[openssl.org #555] RSA blinding MT patch
I've committed something similar to 0.9.8, see [1]. Please try a recent snapshot. [1] http://marc.theaimsgroup.com/?l=openssl-cvsm=111455472305028w=2 Cheers, Nils __ OpenSSL Project http://www.openssl.org Development Mailing List openssl-dev@openssl.org Automated List Manager [EMAIL PROTECTED]
Re: [openssl.org #555] RSA blinding MT patch
Bodo Moeller via RT wrote: Tom Wu via RT [EMAIL PROTECTED]: I just tried benchmarking the snapshot code against my earlier patch on an 8-way P3-700 server (Win2K AS). My patch gets ~100 RSA sign/s (1024-bit) with a single thread and peaks at ~790 RSA sign/s with 8 threads. The 0402 snapshot also starts at ~100 RSA sign/s with 1 thread and peaks at ~650 RSA sign/s with 8 threads. Thanks for the timings. One thing to take into account when interpreting these is that some additional random blinding should be added to your patch; maybe once in ten or hundred RSA operations, so the timing difference would not really change a lot. A more important aspect is that you are comparing just the case that multiple threads do share an RSA structure. A different scenario is that you have multiple threads with *individual* RSA structures -- then the snapshot version will be very fast while the version with locking will be unnecessarily slowed down because the locks are global. This is why we are trying to avoid excessive locking. We should try our best to quantify the cost of locking to weigh it against the cost of local blinding.

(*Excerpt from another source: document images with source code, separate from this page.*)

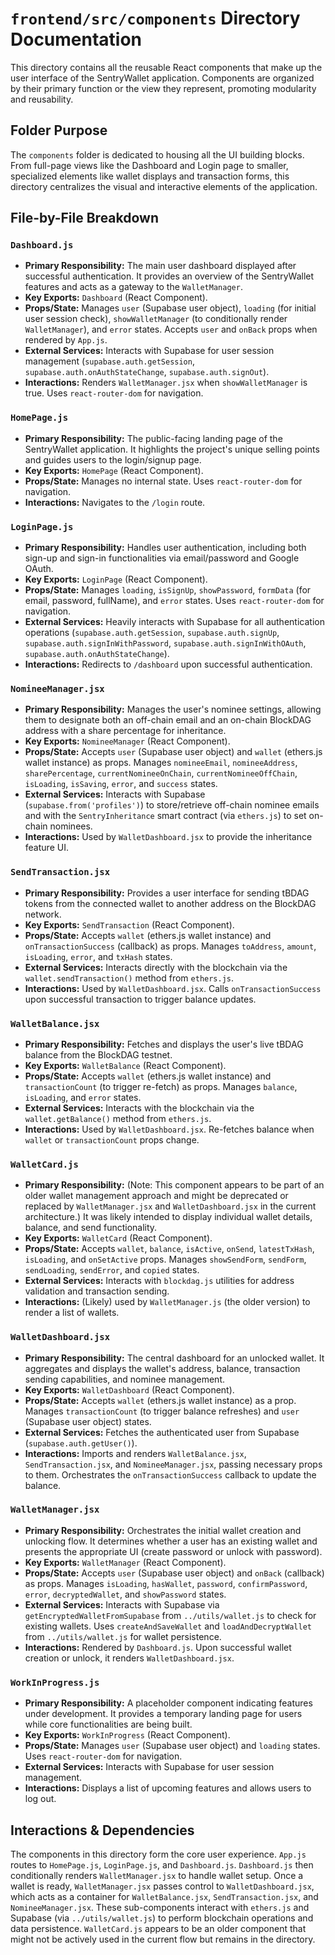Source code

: # `frontend/src/components` Directory Documentation

This directory contains all the reusable React components that make up the user interface of the SentryWallet application. Components are organized by their primary function or the view they represent, promoting modularity and reusability.

## Folder Purpose

The `components` folder is dedicated to housing all the UI building blocks. From full-page views like the Dashboard and Login page to smaller, specialized elements like wallet displays and transaction forms, this directory centralizes the visual and interactive elements of the application.

## File-by-File Breakdown

### `Dashboard.js`
*   **Primary Responsibility:** The main user dashboard displayed after successful authentication. It provides an overview of the SentryWallet features and acts as a gateway to the `WalletManager`.
*   **Key Exports:** `Dashboard` (React Component).
*   **Props/State:** Manages `user` (Supabase user object), `loading` (for initial user session check), `showWalletManager` (to conditionally render `WalletManager`), and `error` states. Accepts `user` and `onBack` props when rendered by `App.js`.
*   **External Services:** Interacts with Supabase for user session management (`supabase.auth.getSession`, `supabase.auth.onAuthStateChange`, `supabase.auth.signOut`).
*   **Interactions:** Renders `WalletManager.jsx` when `showWalletManager` is true. Uses `react-router-dom` for navigation.

### `HomePage.js`
*   **Primary Responsibility:** The public-facing landing page of the SentryWallet application. It highlights the project's unique selling points and guides users to the login/signup page.
*   **Key Exports:** `HomePage` (React Component).
*   **Props/State:** Manages no internal state. Uses `react-router-dom` for navigation.
*   **Interactions:** Navigates to the `/login` route.

### `LoginPage.js`
*   **Primary Responsibility:** Handles user authentication, including both sign-up and sign-in functionalities via email/password and Google OAuth.
*   **Key Exports:** `LoginPage` (React Component).
*   **Props/State:** Manages `loading`, `isSignUp`, `showPassword`, `formData` (for email, password, fullName), and `error` states. Uses `react-router-dom` for navigation.
*   **External Services:** Heavily interacts with Supabase for all authentication operations (`supabase.auth.getSession`, `supabase.auth.signUp`, `supabase.auth.signInWithPassword`, `supabase.auth.signInWithOAuth`, `supabase.auth.onAuthStateChange`).
*   **Interactions:** Redirects to `/dashboard` upon successful authentication.

### `NomineeManager.jsx`
*   **Primary Responsibility:** Manages the user's nominee settings, allowing them to designate both an off-chain email and an on-chain BlockDAG address with a share percentage for inheritance.
*   **Key Exports:** `NomineeManager` (React Component).
*   **Props/State:** Accepts `user` (Supabase user object) and `wallet` (ethers.js wallet instance) as props. Manages `nomineeEmail`, `nomineeAddress`, `sharePercentage`, `currentNomineeOnChain`, `currentNomineeOffChain`, `isLoading`, `isSaving`, `error`, and `success` states.
*   **External Services:** Interacts with Supabase (`supabase.from('profiles')`) to store/retrieve off-chain nominee emails and with the `SentryInheritance` smart contract (via `ethers.js`) to set on-chain nominees.
*   **Interactions:** Used by `WalletDashboard.jsx` to provide the inheritance feature UI.

### `SendTransaction.jsx`
*   **Primary Responsibility:** Provides a user interface for sending tBDAG tokens from the connected wallet to another address on the BlockDAG network.
*   **Key Exports:** `SendTransaction` (React Component).
*   **Props/State:** Accepts `wallet` (ethers.js wallet instance) and `onTransactionSuccess` (callback) as props. Manages `toAddress`, `amount`, `isLoading`, `error`, and `txHash` states.
*   **External Services:** Interacts directly with the blockchain via the `wallet.sendTransaction()` method from `ethers.js`.
*   **Interactions:** Used by `WalletDashboard.jsx`. Calls `onTransactionSuccess` upon successful transaction to trigger balance updates.

### `WalletBalance.jsx`
*   **Primary Responsibility:** Fetches and displays the user's live tBDAG balance from the BlockDAG testnet.
*   **Key Exports:** `WalletBalance` (React Component).
*   **Props/State:** Accepts `wallet` (ethers.js wallet instance) and `transactionCount` (to trigger re-fetch) as props. Manages `balance`, `isLoading`, and `error` states.
*   **External Services:** Interacts with the blockchain via the `wallet.getBalance()` method from `ethers.js`.
*   **Interactions:** Used by `WalletDashboard.jsx`. Re-fetches balance when `wallet` or `transactionCount` props change.

### `WalletCard.js`
*   **Primary Responsibility:** (Note: This component appears to be part of an older wallet management approach and might be deprecated or replaced by `WalletManager.jsx` and `WalletDashboard.jsx` in the current architecture.) It was likely intended to display individual wallet details, balance, and send functionality.
*   **Key Exports:** `WalletCard` (React Component).
*   **Props/State:** Accepts `wallet`, `balance`, `isActive`, `onSend`, `latestTxHash`, `isLoading`, and `onSetActive` props. Manages `showSendForm`, `sendForm`, `sendLoading`, `sendError`, and `copied` states.
*   **External Services:** Interacts with `blockdag.js` utilities for address validation and transaction sending.
*   **Interactions:** (Likely) used by `WalletManager.js` (the older version) to render a list of wallets.

### `WalletDashboard.jsx`
*   **Primary Responsibility:** The central dashboard for an unlocked wallet. It aggregates and displays the wallet's address, balance, transaction sending capabilities, and nominee management.
*   **Key Exports:** `WalletDashboard` (React Component).
*   **Props/State:** Accepts `wallet` (ethers.js wallet instance) as a prop. Manages `transactionCount` (to trigger balance refreshes) and `user` (Supabase user object) states.
*   **External Services:** Fetches the authenticated user from Supabase (`supabase.auth.getUser()`).
*   **Interactions:** Imports and renders `WalletBalance.jsx`, `SendTransaction.jsx`, and `NomineeManager.jsx`, passing necessary props to them. Orchestrates the `onTransactionSuccess` callback to update the balance.

### `WalletManager.jsx`
*   **Primary Responsibility:** Orchestrates the initial wallet creation and unlocking flow. It determines whether a user has an existing wallet and presents the appropriate UI (create password or unlock with password).
*   **Key Exports:** `WalletManager` (React Component).
*   **Props/State:** Accepts `user` (Supabase user object) and `onBack` (callback) as props. Manages `isLoading`, `hasWallet`, `password`, `confirmPassword`, `error`, `decryptedWallet`, and `showPassword` states.
*   **External Services:** Interacts with Supabase via `getEncryptedWalletFromSupabase` from `../utils/wallet.js` to check for existing wallets. Uses `createAndSaveWallet` and `loadAndDecryptWallet` from `../utils/wallet.js` for wallet persistence.
*   **Interactions:** Rendered by `Dashboard.js`. Upon successful wallet creation or unlock, it renders `WalletDashboard.jsx`.

### `WorkInProgress.js`
*   **Primary Responsibility:** A placeholder component indicating features under development. It provides a temporary landing page for users while core functionalities are being built.
*   **Key Exports:** `WorkInProgress` (React Component).
*   **Props/State:** Manages `user` (Supabase user object) and `loading` states. Uses `react-router-dom` for navigation.
*   **External Services:** Interacts with Supabase for user session management.
*   **Interactions:** Displays a list of upcoming features and allows users to log out.

## Interactions & Dependencies

The components in this directory form the core user experience. `App.js` routes to `HomePage.js`, `LoginPage.js`, and `Dashboard.js`. `Dashboard.js` then conditionally renders `WalletManager.jsx` to handle wallet setup. Once a wallet is ready, `WalletManager.jsx` passes control to `WalletDashboard.jsx`, which acts as a container for `WalletBalance.jsx`, `SendTransaction.jsx`, and `NomineeManager.jsx`. These sub-components interact with `ethers.js` and Supabase (via `../utils/wallet.js`) to perform blockchain operations and data persistence. `WalletCard.js` appears to be an older component that might not be actively used in the current flow but remains in the directory.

If we are concerned about contention leading to a loss of parallelism on multi-processor systems, I would suggest that my patch places only a small amount of code (the blinding update squarings) inside a critical section, which results in very little contention, since the window of time for an RSA private op is still dominated by the CRT modexp. If we go by the benchmark numbers from our 8-way box, assuming the snapshot version gets perfect parallelism from multiple threads with individual RSA structs, that still makes its maximum theoretical performance 8 * 100 = 800 RSA sign/s, while the version with locking got about 790 sign/s. So far, it looks like locking is costing at most about 1% (10/800) in performance for both single and multithreaded cases, as opposed to 0% (single) and 18% (150/800) (multi) for local blinding. Perhaps there are other benchmarks we could run to get a more comprehensive picture? Tom -- Tom Wu Chief Security Architect Arcot Systems (408) 969-6124 __ OpenSSL Project http://www.openssl.org Development Mailing List [EMAIL PROTECTED] Automated List Manager [EMAIL PROTECTED]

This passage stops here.